Task statement: Find the string "invariant" in the entries and copy each line that has it.

Collected data:
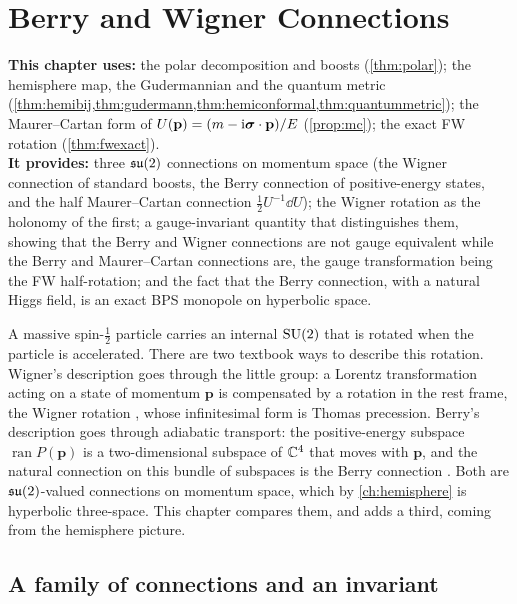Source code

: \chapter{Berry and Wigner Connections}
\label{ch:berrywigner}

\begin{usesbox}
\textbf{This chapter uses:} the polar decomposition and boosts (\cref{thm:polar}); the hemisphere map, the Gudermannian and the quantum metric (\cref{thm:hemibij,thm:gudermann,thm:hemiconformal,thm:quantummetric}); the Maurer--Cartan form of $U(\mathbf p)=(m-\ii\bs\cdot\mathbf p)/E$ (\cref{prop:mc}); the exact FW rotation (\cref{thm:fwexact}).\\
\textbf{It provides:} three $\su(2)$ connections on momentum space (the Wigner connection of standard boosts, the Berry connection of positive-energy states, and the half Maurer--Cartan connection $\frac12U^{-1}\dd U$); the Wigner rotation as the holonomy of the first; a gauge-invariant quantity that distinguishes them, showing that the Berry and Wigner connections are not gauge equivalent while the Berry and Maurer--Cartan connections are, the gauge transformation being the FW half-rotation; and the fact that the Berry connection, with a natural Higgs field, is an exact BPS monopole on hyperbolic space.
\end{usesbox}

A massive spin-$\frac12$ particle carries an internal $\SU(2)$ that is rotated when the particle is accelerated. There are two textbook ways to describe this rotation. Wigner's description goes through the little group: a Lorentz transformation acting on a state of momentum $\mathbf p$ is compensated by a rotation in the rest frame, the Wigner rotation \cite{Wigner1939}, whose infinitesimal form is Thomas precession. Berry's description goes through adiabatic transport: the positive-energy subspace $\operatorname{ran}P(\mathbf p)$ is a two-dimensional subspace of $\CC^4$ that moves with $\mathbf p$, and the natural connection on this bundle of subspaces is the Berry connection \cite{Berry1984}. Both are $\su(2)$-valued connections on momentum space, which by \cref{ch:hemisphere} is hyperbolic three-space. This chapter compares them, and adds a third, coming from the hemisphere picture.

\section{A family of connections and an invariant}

Reply to the task:
\textbf{It provides:} three $\su(2)$ connections on momentum space (the Wigner connection of standard boosts, the Berry connection of positive-energy states, and the half Maurer--Cartan connection $\frac12U^{-1}\dd U$); the Wigner rotation as the holonomy of the first; a gauge-invariant quantity that distinguishes them, showing that the Berry and Wigner connections are not gauge equivalent while the Berry and Maurer--Cartan connections are, the gauge transformation being the FW half-rotation; and the fact that the Berry connection, with a natural Higgs field, is an exact BPS monopole on hyperbolic space.
\section{A family of connections and an invariant}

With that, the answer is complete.